The firing last Friday of the US State Department’s inspector general, Steve Linick, may have been driven by his probe into the Trump administration’s declaration of a national emergency in a bid to push through $8 billion worth of arms sales to Saudi Arabia and the United Arab Emirates without Congressional approval, the chairman of the House Foreign Affairs Committee charged on Monday.

The media had previously focused on reports of an investigation into US Secretary of State Mike Pompeo’s misuse of State Department resources and staff for his personal benefit, ordering aides to walk his dog and using government planes to fly himself and his wife to Kansas, where Pompeo has reportedly considered a run for the US Senate.

Linick, however, was investigating issues of a far more substantial character, involving a criminal US foreign policy and the Trump administration’s riding roughshod over the US Constitution and the separation of powers to achieve its objectives.

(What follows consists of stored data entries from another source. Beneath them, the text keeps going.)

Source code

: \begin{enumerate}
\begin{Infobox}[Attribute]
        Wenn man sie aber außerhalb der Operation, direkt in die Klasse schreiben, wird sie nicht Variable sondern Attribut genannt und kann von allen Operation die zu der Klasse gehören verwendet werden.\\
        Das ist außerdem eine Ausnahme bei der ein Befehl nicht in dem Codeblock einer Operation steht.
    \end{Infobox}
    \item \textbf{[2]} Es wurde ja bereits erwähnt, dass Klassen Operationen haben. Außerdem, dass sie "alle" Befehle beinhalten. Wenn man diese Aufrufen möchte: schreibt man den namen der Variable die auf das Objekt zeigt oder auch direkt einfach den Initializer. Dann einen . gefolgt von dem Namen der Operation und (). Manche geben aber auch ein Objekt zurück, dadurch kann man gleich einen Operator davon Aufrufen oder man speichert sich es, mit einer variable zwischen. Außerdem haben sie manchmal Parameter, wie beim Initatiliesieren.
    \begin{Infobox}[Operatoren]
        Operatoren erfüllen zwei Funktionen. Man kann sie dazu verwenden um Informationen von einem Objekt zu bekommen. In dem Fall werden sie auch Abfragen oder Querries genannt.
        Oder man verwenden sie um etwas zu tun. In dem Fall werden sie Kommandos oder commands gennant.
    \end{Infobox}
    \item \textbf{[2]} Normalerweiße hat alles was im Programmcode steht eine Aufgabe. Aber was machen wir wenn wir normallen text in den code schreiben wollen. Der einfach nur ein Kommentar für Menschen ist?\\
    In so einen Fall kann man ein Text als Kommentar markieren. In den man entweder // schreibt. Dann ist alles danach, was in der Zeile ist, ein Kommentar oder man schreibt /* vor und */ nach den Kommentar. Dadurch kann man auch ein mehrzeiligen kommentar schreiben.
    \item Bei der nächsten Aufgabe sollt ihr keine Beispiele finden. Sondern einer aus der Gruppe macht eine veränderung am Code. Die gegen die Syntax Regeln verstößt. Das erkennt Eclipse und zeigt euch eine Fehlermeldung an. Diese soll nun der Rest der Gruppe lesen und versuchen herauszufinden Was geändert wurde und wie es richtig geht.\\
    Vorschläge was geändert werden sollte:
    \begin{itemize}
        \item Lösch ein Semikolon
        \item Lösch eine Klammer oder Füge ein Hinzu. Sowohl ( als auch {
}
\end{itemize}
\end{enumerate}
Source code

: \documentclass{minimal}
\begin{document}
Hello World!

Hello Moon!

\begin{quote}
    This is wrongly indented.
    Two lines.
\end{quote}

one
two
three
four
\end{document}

“I have learned that there may be another reason for Linick’s firing,” House Foreign Affairs Committee chairman Eliot Engel said in a statement Monday. “His office was investigating—at my request—Trump’s phony declaration of an emergency so he could send weapons to Saudi Arabia.”

Engel added, “We don’t have the full picture yet, but it’s troubling that Secretary Pompeo wanted Mr. Linick pushed out before this work could be completed.” He demanded that the administration turn over all records from the inspector general’s probe.

Senator Chuck Grassley, the most senior Republican in the Senate, sent a letter to the White House Monday demanding a “detailed reasoning” for the firing of Linick, while warning that the inspector general “should be free from partisan political interference from either the Executive or Legislative branch.”

Linick is the fourth inspector general to be fired by Trump in the last six weeks. While it is within the president’s power to appoint and remove such figures at will, doing so to cover up criminal activity would itself constitute a crime.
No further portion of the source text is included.